(Material provided)

-=-=-=-=-

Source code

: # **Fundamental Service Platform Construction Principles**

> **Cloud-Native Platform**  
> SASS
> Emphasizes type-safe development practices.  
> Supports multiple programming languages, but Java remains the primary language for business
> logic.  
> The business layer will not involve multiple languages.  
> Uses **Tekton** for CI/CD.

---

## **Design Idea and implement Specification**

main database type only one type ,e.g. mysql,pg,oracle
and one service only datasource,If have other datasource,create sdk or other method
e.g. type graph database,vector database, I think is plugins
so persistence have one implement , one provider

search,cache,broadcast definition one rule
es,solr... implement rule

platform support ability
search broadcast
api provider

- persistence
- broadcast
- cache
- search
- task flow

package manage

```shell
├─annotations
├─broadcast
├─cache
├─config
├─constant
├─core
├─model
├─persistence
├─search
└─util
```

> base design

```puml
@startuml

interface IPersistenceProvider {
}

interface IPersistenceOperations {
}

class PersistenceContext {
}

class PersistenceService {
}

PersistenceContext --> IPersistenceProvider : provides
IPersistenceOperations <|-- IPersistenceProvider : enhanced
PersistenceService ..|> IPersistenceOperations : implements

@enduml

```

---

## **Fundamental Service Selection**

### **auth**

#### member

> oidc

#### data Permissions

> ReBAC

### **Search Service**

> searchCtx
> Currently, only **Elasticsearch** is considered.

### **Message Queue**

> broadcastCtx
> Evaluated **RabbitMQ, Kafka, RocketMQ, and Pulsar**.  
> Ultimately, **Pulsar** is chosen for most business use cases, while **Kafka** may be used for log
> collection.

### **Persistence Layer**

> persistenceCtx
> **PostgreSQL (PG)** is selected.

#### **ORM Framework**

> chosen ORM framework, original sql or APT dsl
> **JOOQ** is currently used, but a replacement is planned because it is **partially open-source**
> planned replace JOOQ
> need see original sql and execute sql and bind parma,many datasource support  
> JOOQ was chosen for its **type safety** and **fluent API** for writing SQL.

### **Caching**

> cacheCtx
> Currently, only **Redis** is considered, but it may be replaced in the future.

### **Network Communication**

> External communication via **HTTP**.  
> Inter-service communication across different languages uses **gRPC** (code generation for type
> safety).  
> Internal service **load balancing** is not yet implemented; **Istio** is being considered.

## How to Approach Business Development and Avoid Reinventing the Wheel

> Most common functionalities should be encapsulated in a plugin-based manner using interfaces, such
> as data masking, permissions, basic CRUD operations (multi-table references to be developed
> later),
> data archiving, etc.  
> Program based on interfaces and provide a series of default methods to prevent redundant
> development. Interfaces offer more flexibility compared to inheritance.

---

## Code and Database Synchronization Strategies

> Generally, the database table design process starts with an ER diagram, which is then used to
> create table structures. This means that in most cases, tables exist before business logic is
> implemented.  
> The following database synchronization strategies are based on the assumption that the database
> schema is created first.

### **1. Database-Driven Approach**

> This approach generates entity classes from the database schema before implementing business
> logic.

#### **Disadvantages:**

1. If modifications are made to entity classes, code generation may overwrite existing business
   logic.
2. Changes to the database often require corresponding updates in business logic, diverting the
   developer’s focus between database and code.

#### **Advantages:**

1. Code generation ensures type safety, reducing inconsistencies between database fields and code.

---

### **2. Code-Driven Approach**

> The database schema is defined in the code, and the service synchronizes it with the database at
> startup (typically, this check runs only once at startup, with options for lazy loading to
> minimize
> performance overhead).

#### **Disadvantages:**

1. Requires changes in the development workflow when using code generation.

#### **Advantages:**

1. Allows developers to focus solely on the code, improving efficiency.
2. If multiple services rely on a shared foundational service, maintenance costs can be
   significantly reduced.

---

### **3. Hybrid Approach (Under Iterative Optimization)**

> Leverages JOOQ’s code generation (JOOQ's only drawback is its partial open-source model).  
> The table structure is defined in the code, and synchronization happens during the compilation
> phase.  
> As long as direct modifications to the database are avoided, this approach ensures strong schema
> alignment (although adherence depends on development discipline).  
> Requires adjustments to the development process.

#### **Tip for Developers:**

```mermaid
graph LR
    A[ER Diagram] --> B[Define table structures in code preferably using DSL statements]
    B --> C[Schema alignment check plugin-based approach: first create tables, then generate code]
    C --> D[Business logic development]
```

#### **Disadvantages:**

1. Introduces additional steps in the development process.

-=-=-=-=-

(Assigned task) Using the listing above, show each line holding the string "planned".

(Output below)
> **JOOQ** is currently used, but a replacement is planned because it is **partially open-source**
> planned replace JOOQ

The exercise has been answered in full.